São Quatro da Tarde: Para Mais Tarde Comparar

São Quatro da Tarde: a procura e a oferta uniram-se para me lixar: não há sapatos quarenta e três bonitos e económicos em lado algum.

 

rvicent

 

 

 

Para mais tarde comparar:

Egipto: mantém-se o regime militar, fica tudo quase na mesma, mudam as caras, oxalá maior abertura política.

Líbia: ou Kadhafi fica e milhares de cidadãos vão (da pior maneira) - ou Kadhafi vai e a guerra civil instala-se.

Tunísia: democratiza-se: é o efeito "Cabo Verde": menos riqueza, menos cobiça, logo mais organização, melhor política e paz.

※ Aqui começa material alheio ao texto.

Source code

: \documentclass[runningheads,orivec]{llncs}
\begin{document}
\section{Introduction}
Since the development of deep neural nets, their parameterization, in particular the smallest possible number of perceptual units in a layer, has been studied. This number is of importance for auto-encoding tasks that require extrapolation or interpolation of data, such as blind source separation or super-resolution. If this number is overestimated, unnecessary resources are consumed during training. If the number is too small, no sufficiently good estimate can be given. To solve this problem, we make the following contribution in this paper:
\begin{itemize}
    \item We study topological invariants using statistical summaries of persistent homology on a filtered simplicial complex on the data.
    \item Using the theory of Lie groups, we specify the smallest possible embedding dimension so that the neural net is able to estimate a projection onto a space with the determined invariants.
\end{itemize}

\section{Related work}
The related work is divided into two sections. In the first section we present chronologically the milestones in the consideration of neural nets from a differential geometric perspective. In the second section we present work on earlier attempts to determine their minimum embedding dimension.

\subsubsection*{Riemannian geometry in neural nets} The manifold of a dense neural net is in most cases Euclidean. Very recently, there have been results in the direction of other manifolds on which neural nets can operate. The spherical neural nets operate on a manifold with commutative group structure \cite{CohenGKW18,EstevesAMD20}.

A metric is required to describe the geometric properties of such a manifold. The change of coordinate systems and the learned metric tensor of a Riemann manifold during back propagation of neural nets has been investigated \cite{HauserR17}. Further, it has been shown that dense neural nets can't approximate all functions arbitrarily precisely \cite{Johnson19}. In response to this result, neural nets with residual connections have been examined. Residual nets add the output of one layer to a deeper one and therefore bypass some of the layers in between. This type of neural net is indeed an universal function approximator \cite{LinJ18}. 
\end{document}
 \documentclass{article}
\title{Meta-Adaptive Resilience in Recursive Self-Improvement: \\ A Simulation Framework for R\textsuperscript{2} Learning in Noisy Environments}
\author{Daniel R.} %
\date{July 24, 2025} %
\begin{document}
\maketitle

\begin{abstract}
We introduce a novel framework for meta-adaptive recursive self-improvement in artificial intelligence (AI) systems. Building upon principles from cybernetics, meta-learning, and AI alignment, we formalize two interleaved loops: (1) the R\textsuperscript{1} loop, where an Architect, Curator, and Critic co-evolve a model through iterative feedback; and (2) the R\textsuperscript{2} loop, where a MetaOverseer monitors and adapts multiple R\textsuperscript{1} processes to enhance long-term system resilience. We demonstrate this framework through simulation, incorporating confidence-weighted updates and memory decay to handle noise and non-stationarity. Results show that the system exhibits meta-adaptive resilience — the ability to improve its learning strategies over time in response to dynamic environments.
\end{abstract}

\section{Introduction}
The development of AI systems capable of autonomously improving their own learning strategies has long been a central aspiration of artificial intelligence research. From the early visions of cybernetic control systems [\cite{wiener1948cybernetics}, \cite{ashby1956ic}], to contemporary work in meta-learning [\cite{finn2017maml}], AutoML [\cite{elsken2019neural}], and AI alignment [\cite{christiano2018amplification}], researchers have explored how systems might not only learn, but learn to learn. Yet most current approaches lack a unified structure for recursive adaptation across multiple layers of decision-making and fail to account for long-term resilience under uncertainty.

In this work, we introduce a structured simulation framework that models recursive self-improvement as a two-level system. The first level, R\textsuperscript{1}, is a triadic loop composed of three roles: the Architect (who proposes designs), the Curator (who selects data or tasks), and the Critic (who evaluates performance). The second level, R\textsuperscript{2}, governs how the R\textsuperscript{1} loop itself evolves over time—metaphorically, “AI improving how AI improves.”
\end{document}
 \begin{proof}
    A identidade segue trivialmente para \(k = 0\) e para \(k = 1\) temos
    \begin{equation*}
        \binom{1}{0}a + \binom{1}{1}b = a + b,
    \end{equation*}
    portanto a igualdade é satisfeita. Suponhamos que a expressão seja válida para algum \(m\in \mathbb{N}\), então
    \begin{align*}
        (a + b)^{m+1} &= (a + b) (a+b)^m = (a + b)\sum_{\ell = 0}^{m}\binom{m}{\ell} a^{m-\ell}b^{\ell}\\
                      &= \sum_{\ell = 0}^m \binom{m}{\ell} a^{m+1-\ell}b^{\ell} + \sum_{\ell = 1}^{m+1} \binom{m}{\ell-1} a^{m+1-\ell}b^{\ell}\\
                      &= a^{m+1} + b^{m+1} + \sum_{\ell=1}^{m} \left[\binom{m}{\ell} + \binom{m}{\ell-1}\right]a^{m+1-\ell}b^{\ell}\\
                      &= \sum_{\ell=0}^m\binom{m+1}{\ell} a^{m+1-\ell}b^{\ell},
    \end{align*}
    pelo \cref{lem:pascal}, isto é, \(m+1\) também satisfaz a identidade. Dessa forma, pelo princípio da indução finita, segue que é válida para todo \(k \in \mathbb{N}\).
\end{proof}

Independentemente destas opiniões, desejo muito que a democracia, a paz e o progresso cheguem a todos. Esses são bens universais, muito acima de diferenças e de quaisquer fronteiras.

Propagação Democrática

Na vaga de manifestações e tentativas de revolução que percorre o mundo muçulmano, aquilo que mais me surpreende é o contágio. Não era necessário que uma manifestação em Tunes se propagasse ao Cairo. Mas isso aconteceu: de umas cidades para as outras, foi-se formando uma linha de união entre os diversos países islâmicos.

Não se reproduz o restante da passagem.